Introduction: Find geometries from A and geometries from B such that each geometry pair satisfies a certain predicate. Most predicates supported by SedonaSQL can trigger a range join.

SQL Example

SELECT *
FROM polygondf, pointdf
WHERE ST_Contains(polygondf.polygonshape,pointdf.pointshape)
SELECT *
FROM polygondf, pointdf
WHERE ST_Intersects(polygondf.polygonshape,pointdf.pointshape)
SELECT *
FROM pointdf, polygondf
WHERE ST_Within(pointdf.pointshape, polygondf.polygonshape)
SELECT *
FROM pointdf, polygondf
WHERE ST_DWithin(pointdf.pointshape, polygondf.polygonshape, 10.0)

Spark SQL Physical plan:

== Physical Plan ==
RangeJoin polygonshape#20: geometry, pointshape#43: geometry, false
:- Project [st_polygonfromenvelope(cast(_c0#0 as decimal(24,20)), cast(_c1#1 as decimal(24,20)), cast(_c2#2 as decimal(24,20)), cast(_c3#3 as decimal(24,20)), mypolygonid) AS polygonshape#20]
:  +- *FileScan csv
+- Project [st_point(cast(_c0#31 as decimal(24,20)), cast(_c1#32 as decimal(24,20)), myPointId) AS pointshape#43]
   +- *FileScan csv

!!!note All join queries in SedonaSQL are inner joins

Distance join

Introduction: Find geometries from A and geometries from B such that the distance of each geometry pair is less or equal than a certain distance. It supports the planar Euclidean distance calculators ST_Distance, ST_HausdorffDistance, ST_FrechetDistance and the meter-based geodesic distance calculators ST_DistanceSpheroid and ST_DistanceSphere.

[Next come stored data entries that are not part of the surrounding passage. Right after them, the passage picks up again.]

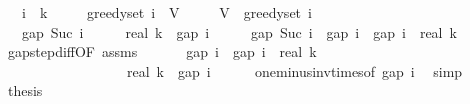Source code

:\begin{isabellebody}
\ \ \ {\isachardoublequoteopen}i\ {\isacharless}{\kern0pt}\ k{\isachardoublequoteclose}\isanewline
\ \ \ \ \ {\isachardoublequoteopen}greedy{\isacharunderscore}{\kern0pt}set\ i\ {\isasymsubseteq}\ V{\isachardoublequoteclose}\isanewline
\ \ \ \ \ {\isachardoublequoteopen}V\ {\isacharminus}{\kern0pt}\ greedy{\isacharunderscore}{\kern0pt}set\ i\ {\isasymnoteq}\ {\isacharbraceleft}{\kern0pt}{\isacharbraceright}{\kern0pt}{\isachardoublequoteclose}\isanewline
\ \ \ {\isachardoublequoteopen}gap\ {\isacharparenleft}{\kern0pt}Suc\ i{\isacharparenright}{\kern0pt}\ {\isasymle}\ {\isacharparenleft}{\kern0pt}{}\ {\isacharminus}{\kern0pt}\ {}\ {\isacharslash}{\kern0pt}\ real\ k{\isacharparenright}{\kern0pt}\ {\isacharasterisk}{\kern0pt}\ gap\ i{\isachardoublequoteclose}\isanewline
%
\isadelimproof
%
\endisadelimproof
%
\isatagproof
{}\isamarkupfalse%
\ {\isacharminus}{\kern0pt}\isanewline
\ \ \isamarkupfalse%
\ {\isachardoublequoteopen}gap\ {\isacharparenleft}{\kern0pt}Suc\ i{\isacharparenright}{\kern0pt}\ {\isasymle}\ gap\ i\ {\isacharminus}{\kern0pt}\ gap\ i\ {\isacharslash}{\kern0pt}\ real\ k{\isachardoublequoteclose}\isanewline
\ \ \ \ \isamarkupfalse%
\ gap{\isacharunderscore}{\kern0pt}step{\isacharunderscore}{\kern0pt}diff{\isacharbrackleft}{\kern0pt}OF\ assms{\isacharbrackright}{\kern0pt}\ \isakeywordONE{{\isachardot}{\kern0pt}}\isamarkupfalse%
\isanewline
\ \ \isamarkupfalse%
\ \isamarkupfalse%
\ {\isachardoublequoteopen}gap\ i\ {\isacharminus}{\kern0pt}\ gap\ i\ {\isacharslash}{\kern0pt}\ real\ k\isanewline
\ \ \ \ \ \ \ \ \ \ \ \ \ {\isacharequal}{\kern0pt}\ {\isacharparenleft}{\kern0pt}{}\ {\isacharminus}{\kern0pt}\ {}\ {\isacharslash}{\kern0pt}\ real\ k{\isacharparenright}{\kern0pt}\ {\isacharasterisk}{\kern0pt}\ gap\ i{\isachardoublequoteclose}\isanewline
\ \ \ \ \isamarkupfalse%
\ one{\isacharunderscore}{\kern0pt}minus{\isacharunderscore}{\kern0pt}inv{\isacharunderscore}{\kern0pt}times{\isacharbrackleft}{\kern0pt}of\ {\isachardoublequoteopen}gap\ i{\isachardoublequoteclose}{\isacharbrackright}{\kern0pt}\ \isamarkupfalse%
\ simp\isanewline
\ \ \isamarkupfalse%
\ \isamarkupfalse%
\ {\isacharquery}{\kern0pt}thesis\ \isakeywordONE{{\isachardot}{\kern0pt}}\isamarkupfalse%
\isanewline
{}\isamarkupfalse%
%
\endisatagproof
{\isafoldproof}%

\end{isabellebody}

Spark SQL Example for planar Euclidean distance:

Only consider ==fully within a certain distance==

SELECT *
FROM pointdf1, pointdf2
WHERE ST_Distance(pointdf1.pointshape1,pointdf2.pointshape2) < 2
SELECT *
FROM pointDf, polygonDF
WHERE ST_HausdorffDistance(pointDf.pointshape, polygonDf.polygonshape, 0.3) < 2
SELECT *
FROM pointDf, polygonDF
WHERE ST_FrechetDistance(pointDf.pointshape, polygonDf.polygonshape) < 2

Consider ==intersects within a certain distance==

SELECT *
FROM pointdf1, pointdf2
WHERE ST_Distance(pointdf1.pointshape1,pointdf2.pointshape2) <= 2
SELECT *
FROM pointDf, polygonDF
WHERE ST_HausdorffDistance(pointDf.pointshape, polygonDf.polygonshape) <= 2
SELECT *
FROM pointDf, polygonDF
WHERE ST_FrechetDistance(pointDf.pointshape, polygonDf.polygonshape) <= 2

Spark SQL Physical plan:

== Physical Plan ==
DistanceJoin pointshape1#12: geometry, pointshape2#33: geometry, 2.0, true
:- Project [st_point(cast(_c0#0 as decimal(24,20)), cast(_c1#1 as decimal(24,20)), myPointId) AS pointshape1#12]
:  +- *FileScan csv
+- Project [st_point(cast(_c0#21 as decimal(24,20)), cast(_c1#22 as decimal(24,20)), myPointId) AS pointshape2#33]
   +- *FileScan csv

!!!warning If you use planar euclidean distance functions like ST_Distance, ST_HausdorffDistance or ST_FrechetDistance as the predicate, Sedona doesn't control the distance's unit (degree or meter). It is same with the geometry. If your coordinates are in the longitude and latitude system, the unit of distance should be degree instead of meter or mile. To change the geometry's unit, please either transform the coordinate reference system to a meter-based system. See ST_Transform. If you don't want to transform your data, please consider using ST_DistanceSpheroid or ST_DistanceSphere.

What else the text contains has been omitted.